» **Problem to work on**
Every line that contains "Restore" must be located and copied from the data.

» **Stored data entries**
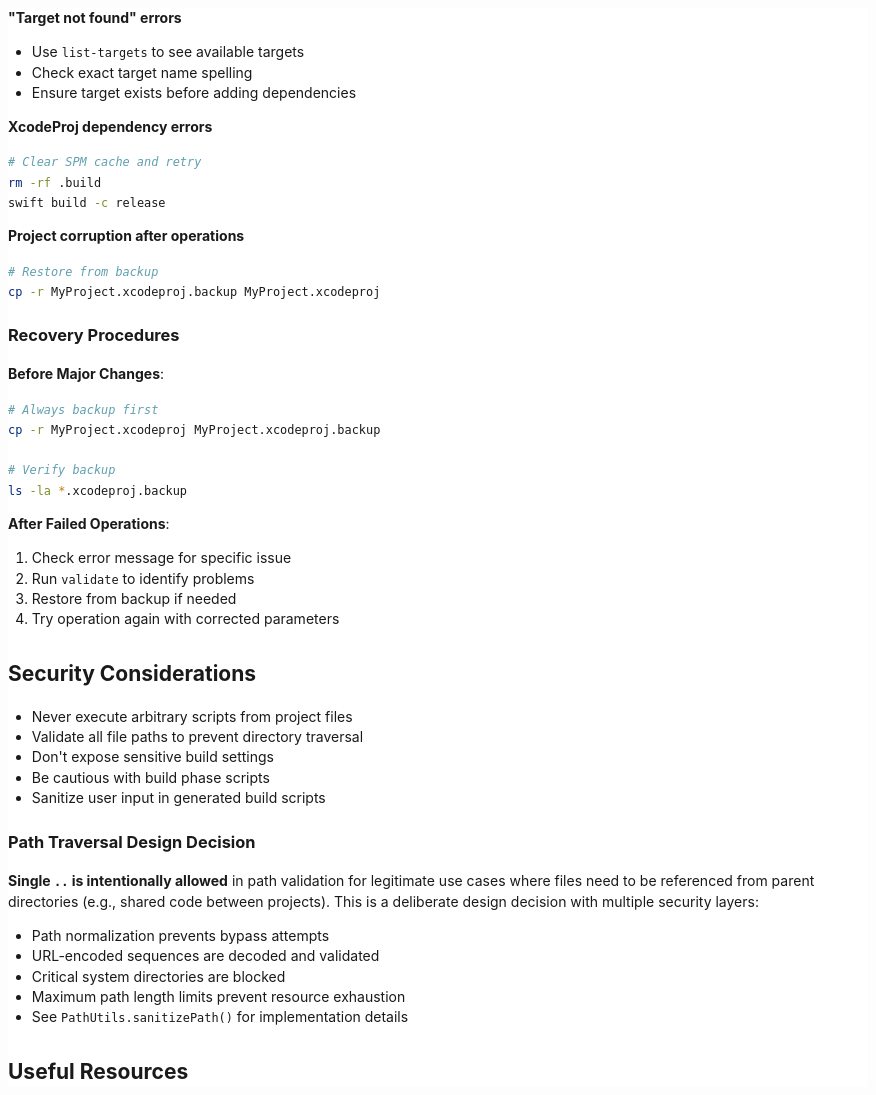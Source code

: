 **"Target not found" errors**
- Use `list-targets` to see available targets
- Check exact target name spelling
- Ensure target exists before adding dependencies

**XcodeProj dependency errors**
```bash
# Clear SPM cache and retry
rm -rf .build
swift build -c release
```

**Project corruption after operations**
```bash
# Restore from backup
cp -r MyProject.xcodeproj.backup MyProject.xcodeproj
```

### Recovery Procedures

**Before Major Changes**:
```bash
# Always backup first
cp -r MyProject.xcodeproj MyProject.xcodeproj.backup

# Verify backup
ls -la *.xcodeproj.backup
```

**After Failed Operations**:
1. Check error message for specific issue
2. Run `validate` to identify problems
3. Restore from backup if needed
4. Try operation again with corrected parameters

## Security Considerations

- Never execute arbitrary scripts from project files
- Validate all file paths to prevent directory traversal
- Don't expose sensitive build settings
- Be cautious with build phase scripts
- Sanitize user input in generated build scripts

### Path Traversal Design Decision
**Single `..` is intentionally allowed** in path validation for legitimate use cases where files need to be referenced from parent directories (e.g., shared code between projects). This is a deliberate design decision with multiple security layers:
- Path normalization prevents bypass attempts
- URL-encoded sequences are decoded and validated
- Critical system directories are blocked
- Maximum path length limits prevent resource exhaustion
- See `PathUtils.sanitizePath()` for implementation details

## Useful Resources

» **Result of the exercise**
# Restore from backup
3. Restore from backup if needed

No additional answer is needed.